F NASIB PENCIPTA LAGU GENJER-GENJER ~ PEGAWAI JALANAN

Jumat, 20 Januari 2023

NASIB PENCIPTA LAGU GENJER-GENJER

 


Lagu Genjer-genjer adalah lagu yang dikatakan identik dengan PKI walau sebenarnya lagu ini murni karya seni. Lagu itu sangat populer di Banyuwangi setelah kemerdekaan Indonesia. Apalagi setelah dinyanyikan Lilis Suryani dan Bing Slamet dan disiarkan di radio.
Pencipta lagu tersebut adalah Muhammad Arif, seorang seniman asal Banyuwangi. Dia mengambil inspirasi dari dolanan anak 'Tong Alak Gentak'. Syair yang ditulis dalam bahasa Using — bahasa rakyat Banyuwangi — dimaksudkan untuk menyindir Jepang yang membuat rakyat menderita sehingga hanya bisa makan genjer, tanaman gulma yang biasa dimakan itik. Sejarawan menyebut lagu itu dikarang pada tahun 1943.

Muhammad Arief diperkirakan lahir pada tahun 1904 atau 1905 dan dia merupakan seorang petani dan seniman angklung. Pascakemerdekaan Indonesia, Muhammad Arief bergabung dalam organisasi Pesindo. Muhammad Arief juga bergabung dengan Lekra dan menjabat sebagai ketua bidang kesenian pada tahun 1950-an. Saat Muhammad Arief bergabung dengan Lembaga Kebudayaan Rakyat (Lekra), lagu "Genjer-Genjer" diusung menjadi salah satu bukti karyanya yang berkonsep pada "seni untuk rakyat" ke publik dan kalangan politik. Sejak menjadi anggota Lekra, ia kemudian mendirikan sebuah grup angklung yang diberi nama Seni Rakyat Indonesia Muda.

Grup Srimuda ini kerap tampil dengan lagu "Genjer-Genjer" saat tampil pada acara PKI di Jakarta, Surabaya, Semarang dan Banyuwangi setiap Njoto dan D.N Aidit berkunjung. Selain Srimuda, Muhammad Arief juga mendirikan kelompok kesenian angklung di hampir setiap desa di Banyuwangi. Muhammad Arief pun diangkat menjadi anggota DPRD Banyuwangi dari perwakilan seniman tahun 1955.

Kepopuleran lagu Genjer-genjer dimanfaatkan PKI untuk alat propaganda masa Demokrasi Terpimpin pada periode 1959-1966. Para petinggi PKI yang datang ke Banyuwangi tertarik kepada lagu tersebut. Oleh karena itu, pada tahun 1964, D.N Aidit mengklaim bahwa lagu "Genjer-Genjer" sebagai lagu Mars PKI. Lirik lagu diubah, kemudian dinyanyikan di berbagai kampanye. Alhasil, lagu itu seolah-olah milik partai berlambang palu arit.
Saat pemberontakan PKI pecah pada tahun 1965, seluruh unsur partai dihabisi. PKI dinilai makar dan menjadi partai terlarang.
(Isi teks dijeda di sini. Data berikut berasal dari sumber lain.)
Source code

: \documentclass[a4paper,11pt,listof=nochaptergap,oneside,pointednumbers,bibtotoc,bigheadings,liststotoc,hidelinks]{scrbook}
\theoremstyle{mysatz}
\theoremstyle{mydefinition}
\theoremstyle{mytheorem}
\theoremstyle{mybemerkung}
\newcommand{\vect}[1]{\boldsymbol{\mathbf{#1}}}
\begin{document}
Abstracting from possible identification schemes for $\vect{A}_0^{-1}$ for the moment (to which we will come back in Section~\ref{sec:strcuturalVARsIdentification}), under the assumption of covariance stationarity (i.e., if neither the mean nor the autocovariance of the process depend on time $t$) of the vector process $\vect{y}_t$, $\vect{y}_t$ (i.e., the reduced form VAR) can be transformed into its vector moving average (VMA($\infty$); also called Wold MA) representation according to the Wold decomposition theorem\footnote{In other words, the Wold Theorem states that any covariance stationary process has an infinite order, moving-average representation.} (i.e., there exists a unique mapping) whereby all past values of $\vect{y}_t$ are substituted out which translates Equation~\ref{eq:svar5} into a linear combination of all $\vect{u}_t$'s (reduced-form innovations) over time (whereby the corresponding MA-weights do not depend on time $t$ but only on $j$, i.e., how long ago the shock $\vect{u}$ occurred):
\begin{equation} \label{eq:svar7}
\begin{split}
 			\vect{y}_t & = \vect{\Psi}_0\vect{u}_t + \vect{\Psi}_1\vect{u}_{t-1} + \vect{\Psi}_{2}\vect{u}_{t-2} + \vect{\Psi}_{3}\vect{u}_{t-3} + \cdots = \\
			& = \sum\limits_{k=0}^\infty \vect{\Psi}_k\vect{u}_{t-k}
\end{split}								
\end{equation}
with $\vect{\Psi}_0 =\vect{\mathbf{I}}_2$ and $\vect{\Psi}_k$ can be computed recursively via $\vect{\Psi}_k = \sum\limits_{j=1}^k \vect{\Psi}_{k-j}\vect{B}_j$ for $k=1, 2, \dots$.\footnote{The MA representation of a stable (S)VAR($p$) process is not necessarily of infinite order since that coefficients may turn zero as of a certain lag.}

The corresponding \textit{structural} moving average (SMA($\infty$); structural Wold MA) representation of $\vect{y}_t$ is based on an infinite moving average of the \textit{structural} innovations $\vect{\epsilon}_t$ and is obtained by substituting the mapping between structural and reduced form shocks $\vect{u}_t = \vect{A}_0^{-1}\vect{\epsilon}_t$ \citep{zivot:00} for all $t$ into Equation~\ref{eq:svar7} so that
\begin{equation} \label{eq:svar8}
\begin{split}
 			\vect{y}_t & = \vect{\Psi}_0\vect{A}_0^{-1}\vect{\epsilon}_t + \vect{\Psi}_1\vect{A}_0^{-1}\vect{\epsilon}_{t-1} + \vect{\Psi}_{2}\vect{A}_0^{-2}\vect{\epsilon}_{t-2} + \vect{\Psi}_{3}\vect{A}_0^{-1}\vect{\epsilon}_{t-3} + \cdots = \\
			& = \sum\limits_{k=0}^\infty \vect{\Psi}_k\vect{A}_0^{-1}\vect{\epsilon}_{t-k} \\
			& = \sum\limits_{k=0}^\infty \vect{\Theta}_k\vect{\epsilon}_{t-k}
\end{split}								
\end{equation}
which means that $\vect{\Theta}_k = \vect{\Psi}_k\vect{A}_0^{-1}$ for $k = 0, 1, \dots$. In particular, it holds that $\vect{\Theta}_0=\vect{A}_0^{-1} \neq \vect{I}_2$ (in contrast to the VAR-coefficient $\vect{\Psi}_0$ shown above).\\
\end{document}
 lagu “Genjer-Genjer”menjadi identik dengan PKI karena andil Pemerintah Orde Baru. Menurut Pemerintah Orba, para anggota Gerwani (Gerakan Wanita Indonesia) dan Pemuda Rakyat yang dianggap sebagai organisasi dibawah PKI, menyanyikan lagu “Genjer-Genjer” ketika para jendral diculik, diinterogasi dan "disiksa" di Lubang Buaya Jakarta. Sehingga ‘seolah-olah' semakin memperjelas bahwa lagu ini mempunyai hubungan dekat dengan PKI. Peristiwa ini juga digambarkan pada film Pengkhianatan G 30 S/PKI karya Arifin C. Noer, pada masa Pemerintah rezim Orde Baru.

Lagu genjer-genjer yang populer kala itu liriknya di ubah oleh para anggota PKI. “Genjer-Genjer” menjadi “Jendral-Jendral” pun menambah satu alasan yang menguatkan lagu ini memang identik dengan PKI. Khusunya ketika peristiwa G 30 S tahun 1965 terjadi, Kesatuan Aksi Mahasiswa Indonesia, diduga juga memplesetkan lagu "Genjer-Genjer" menjadi "jendral-jendral", sehingga maknanya menjadi berbeda dengan versi aslinya.

Setelah peristiwa G30S PKI pencipta lagu genjer-genjer Muhammad Arief tak lepas dari incaran operasi pembersihan anggota atau organisasi yang berafiliasi dengan PKI. Segala yang berbau PKI saat itu menjadi target operasi pemerintah RI. Lagu ciptaannya diasosiasikan dengan tewasnya para jenderal TNI. Saat Arief pamit pergi keluar kepada anak dan istrinya. Muhammad Arief lalu ditangkap oleh Corps Polisi Militer atau yang biasa disebut CPM.

Sejak saat itu, Muhammad Arief dipindahkan dari satu kota ke kota lainnya. Sempat terdengar, kabar bahwa Arif dipindah ke Kalibaru, dan kemudian dipindah ke Malang. Istri dan anaknya sempat mengunjungi Muhammad Arif, namun setelah itu tidak diketahui lagi dimana keberadaannya. Namun dalam serangkaian peristiwa tragedi pembantaian komunis oleh TNI dan pendukung Orde Baru tahun 1965 - 1966 di Indonesia, dikatakan bahwa Muhammad Ariefpencipta lagu "Genjer-genjer" meninggal dibunuh akibat dianggap terlibat dalam organisasi massa onderbouw PKI.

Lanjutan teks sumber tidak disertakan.